We carry quite a legacy. First and foremost, we’re a community-based organisation. Our aim is the to bring people together.
As it’s our 40th anniversary we want to make it a real celebration.
We’re encouraging people from 40 years ago who took part in the panto to contact us and share their memories.”
Prestbury Youth Panto is run by adults, but the performance side of things is open to young people of high school age who live in the local area.
Emma got involved with the group through her children taking part. “Once that happens then of course as parents you’re drawn in.
My children are older now, but they like to come back and lend a hand. My eldest son is on the sound and my youngest is helping with the props.
This is what happens — when they get too old to do the panto they can still take part in one form or another. It’s a continuing process.”

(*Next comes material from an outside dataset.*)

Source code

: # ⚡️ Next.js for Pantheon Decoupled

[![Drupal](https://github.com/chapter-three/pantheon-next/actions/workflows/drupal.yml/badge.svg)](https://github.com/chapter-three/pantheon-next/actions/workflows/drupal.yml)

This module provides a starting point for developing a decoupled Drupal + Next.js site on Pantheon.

This year’s panto is the ever-popular Snow White and the Seven Dwarfs.
The whole process starts in September, as Iain explains, “We run a pre-audition evening at Prestbury Village School.
We invite parents and children along. We point out to the children what’s expected of them. We also like to stress to parents that they will get a lot out of it too.
It’s about doing something for the community whilst having a lot of fun. We like to draw on the talents of the parents. One lady is a graphic designer, so she’s doing the program for this year. Another is a photographer who does all the publicity photos. But you don’t need to have a child in the group to help out.”
The pantomime is held in January at the Little Theatre in Macclesfield and runs for five nights.
The theatre holds 200 people, and most years it’s a sell out.
I asked Emma about the cost of staging the event. “A professional level pantomime, with state-of-the art sound and lighting, is not cheap to put on, so we rely on sponsorship as well as ticket sales and membership fees. We try and offset costs by recycling things like costumes and props.
Our costume department has costumes that go back 40 years!
We also have ‘Prestbury Youth Panto Patrons’. For £10.00 a year you can support this wonderful village tradition, have your name in the programme and receive a free programme on show night.
Sounds like community spirit is alive and well in Prestbury!